**Instructions for the task**
Could you please find each line in the records that contains the word "NuGet" and copy it?
··· Data records
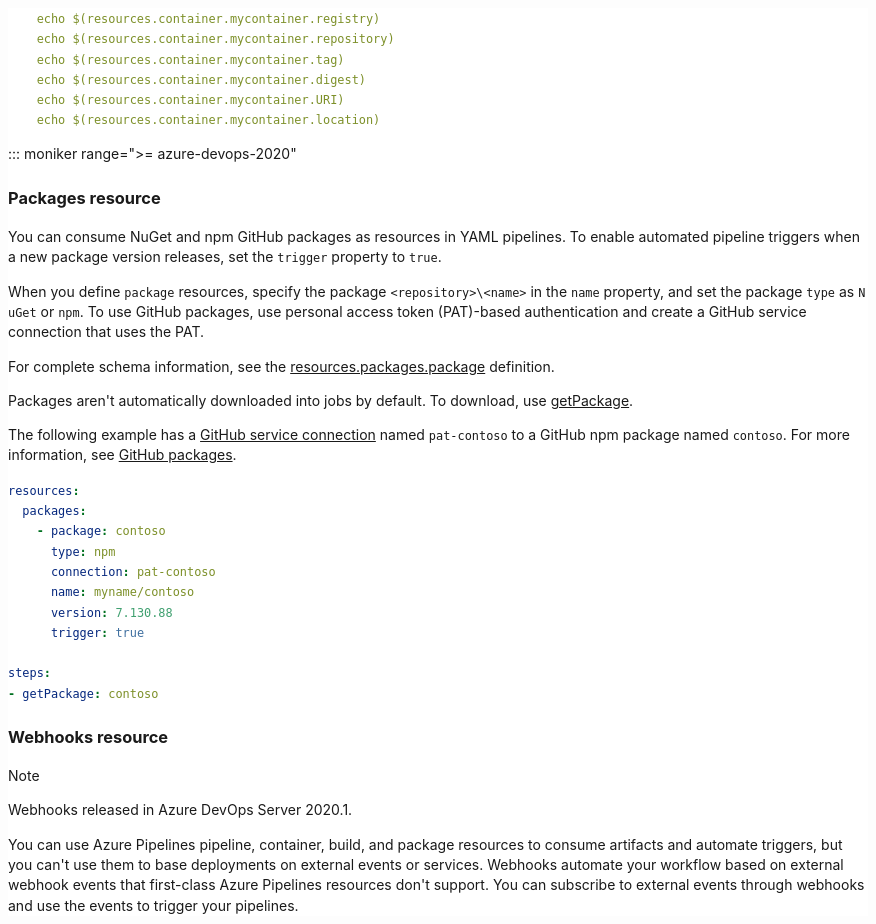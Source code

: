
 ```yaml
    echo $(resources.container.mycontainer.registry)
    echo $(resources.container.mycontainer.repository)
    echo $(resources.container.mycontainer.tag)
    echo $(resources.container.mycontainer.digest)
    echo $(resources.container.mycontainer.URI)
    echo $(resources.container.mycontainer.location)

```

::: moniker range=">= azure-devops-2020"

<a name="define-a-packages-resource"></a>
### Packages resource

You can consume NuGet and npm GitHub packages as resources in YAML pipelines. To enable automated pipeline triggers when a new package version releases, set the `trigger` property to `true`.

When you define `package` resources, specify the package `<repository>\<name>` in the `name` property, and set the package `type` as `NuGet` or `npm`. To use GitHub packages, use personal access token (PAT)-based authentication and create a GitHub service connection that uses the PAT.

For complete schema information, see the [resources.packages.package](/azure/devops/pipelines/yaml-schema/resources-packages-package) definition.

Packages aren't automatically downloaded into jobs by default. To download, use [getPackage](/azure/devops/pipelines/yaml-schema/steps-get-package).

The following example has a [GitHub service connection](../library/service-endpoints.md#common-service-connection-types) named `pat-contoso` to a GitHub npm package named `contoso`. For more information, see [GitHub packages](https://github.com/features/packages).

```yaml
resources:
  packages:
    - package: contoso
      type: npm
      connection: pat-contoso
      name: myname/contoso 
      version: 7.130.88 
      trigger: true

steps:
- getPackage: contoso
```

<a name="define-a-webhooks-resource"></a>
### Webhooks resource

> [!NOTE]
> Webhooks released in Azure DevOps Server 2020.1. 

You can use Azure Pipelines pipeline, container, build, and package resources to consume artifacts and automate triggers, but you can't use them to base deployments on external events or services. Webhooks automate your workflow based on external webhook events that first-class Azure Pipelines resources don't support. You can subscribe to external events through webhooks and use the events to trigger your pipelines.
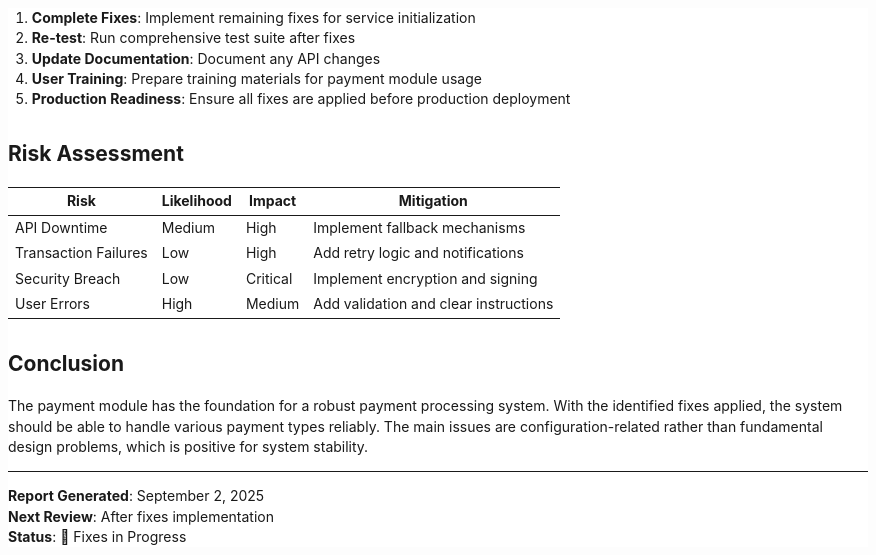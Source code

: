 1. **Complete Fixes**: Implement remaining fixes for service initialization
2. **Re-test**: Run comprehensive test suite after fixes
3. **Update Documentation**: Document any API changes
4. **User Training**: Prepare training materials for payment module usage
5. **Production Readiness**: Ensure all fixes are applied before production deployment

## Risk Assessment

| Risk | Likelihood | Impact | Mitigation |
|------|------------|--------|------------|
| API Downtime | Medium | High | Implement fallback mechanisms |
| Transaction Failures | Low | High | Add retry logic and notifications |
| Security Breach | Low | Critical | Implement encryption and signing |
| User Errors | High | Medium | Add validation and clear instructions |

## Conclusion

The payment module has the foundation for a robust payment processing system. With the identified fixes applied, the system should be able to handle various payment types reliably. The main issues are configuration-related rather than fundamental design problems, which is positive for system stability.

---

**Report Generated**: September 2, 2025  
**Next Review**: After fixes implementation  
**Status**: 🔧 Fixes in Progress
······
**Solved problem**
You can consume NuGet and npm GitHub packages as resources in YAML pipelines. To enable automated pipeline triggers when a new package version releases, set the `trigger` property to `true`.
When you define `package` resources, specify the package `<repository>\<name>` in the `name` property, and set the package `type` as `NuGet` or `npm`. To use GitHub packages, use personal access token (PAT)-based authentication and create a GitHub service connection that uses the PAT.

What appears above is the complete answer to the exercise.